# [TASK DETAILS]
Although the entries contain pictures, the copy should hold only their exact text.

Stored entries
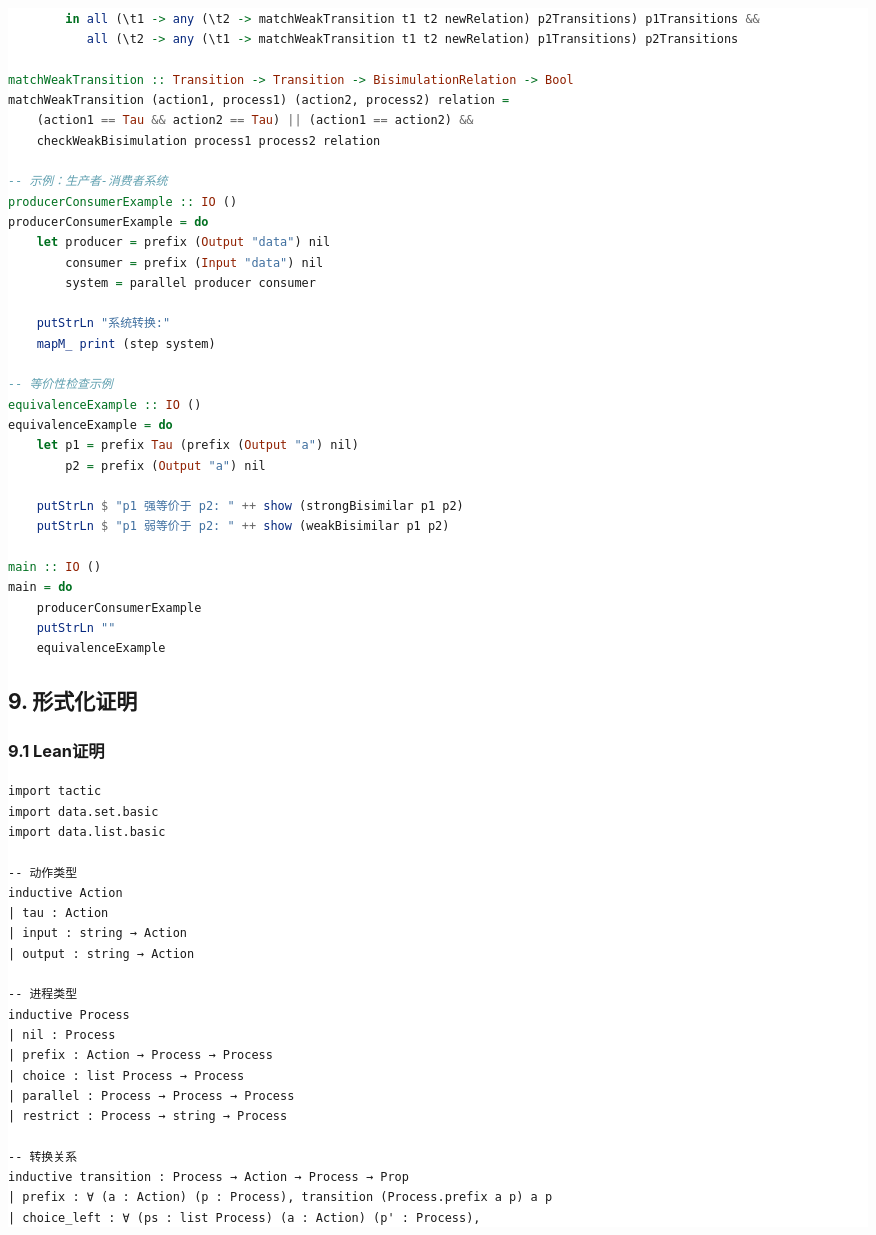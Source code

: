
 ```haskell
        in all (\t1 -> any (\t2 -> matchWeakTransition t1 t2 newRelation) p2Transitions) p1Transitions &&
           all (\t2 -> any (\t1 -> matchWeakTransition t1 t2 newRelation) p1Transitions) p2Transitions

matchWeakTransition :: Transition -> Transition -> BisimulationRelation -> Bool
matchWeakTransition (action1, process1) (action2, process2) relation =
    (action1 == Tau && action2 == Tau) || (action1 == action2) &&
    checkWeakBisimulation process1 process2 relation

-- 示例：生产者-消费者系统
producerConsumerExample :: IO ()
producerConsumerExample = do
    let producer = prefix (Output "data") nil
        consumer = prefix (Input "data") nil
        system = parallel producer consumer
    
    putStrLn "系统转换:"
    mapM_ print (step system)

-- 等价性检查示例
equivalenceExample :: IO ()
equivalenceExample = do
    let p1 = prefix Tau (prefix (Output "a") nil)
        p2 = prefix (Output "a") nil
    
    putStrLn $ "p1 强等价于 p2: " ++ show (strongBisimilar p1 p2)
    putStrLn $ "p1 弱等价于 p2: " ++ show (weakBisimilar p1 p2)

main :: IO ()
main = do
    producerConsumerExample
    putStrLn ""
    equivalenceExample
```

## 9. 形式化证明

### 9.1 Lean证明

```lean
import tactic
import data.set.basic
import data.list.basic

-- 动作类型
inductive Action
| tau : Action
| input : string → Action
| output : string → Action

-- 进程类型
inductive Process
| nil : Process
| prefix : Action → Process → Process
| choice : list Process → Process
| parallel : Process → Process → Process
| restrict : Process → string → Process

-- 转换关系
inductive transition : Process → Action → Process → Prop
| prefix : ∀ (a : Action) (p : Process), transition (Process.prefix a p) a p
| choice_left : ∀ (ps : list Process) (a : Action) (p' : Process),
```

# [EXERCISE RESULT]
Source code

:
 ```haskell
        in all (\t1 -> any (\t2 -> matchWeakTransition t1 t2 newRelation) p2Transitions) p1Transitions &&
           all (\t2 -> any (\t1 -> matchWeakTransition t1 t2 newRelation) p1Transitions) p2Transitions

matchWeakTransition :: Transition -> Transition -> BisimulationRelation -> Bool
matchWeakTransition (action1, process1) (action2, process2) relation =
    (action1 == Tau && action2 == Tau) || (action1 == action2) &&
    checkWeakBisimulation process1 process2 relation

-- 示例：生产者-消费者系统
producerConsumerExample :: IO ()
producerConsumerExample = do
    let producer = prefix (Output "data") nil
        consumer = prefix (Input "data") nil
        system = parallel producer consumer
    
    putStrLn "系统转换:"
    mapM_ print (step system)

-- 等价性检查示例
equivalenceExample :: IO ()
equivalenceExample = do
    let p1 = prefix Tau (prefix (Output "a") nil)
        p2 = prefix (Output "a") nil
    
    putStrLn $ "p1 强等价于 p2: " ++ show (strongBisimilar p1 p2)
    putStrLn $ "p1 弱等价于 p2: " ++ show (weakBisimilar p1 p2)

main :: IO ()
main = do
    producerConsumerExample
    putStrLn ""
    equivalenceExample
```

## 9. 形式化证明

### 9.1 Lean证明

```lean
import tactic
import data.set.basic
import data.list.basic

-- 动作类型
inductive Action
| tau : Action
| input : string → Action
| output : string → Action

-- 进程类型
inductive Process
| nil : Process
| prefix : Action → Process → Process
| choice : list Process → Process
| parallel : Process → Process → Process
| restrict : Process → string → Process

-- 转换关系
inductive transition : Process → Action → Process → Prop
| prefix : ∀ (a : Action) (p : Process), transition (Process.prefix a p) a p
| choice_left : ∀ (ps : list Process) (a : Action) (p' : Process),
```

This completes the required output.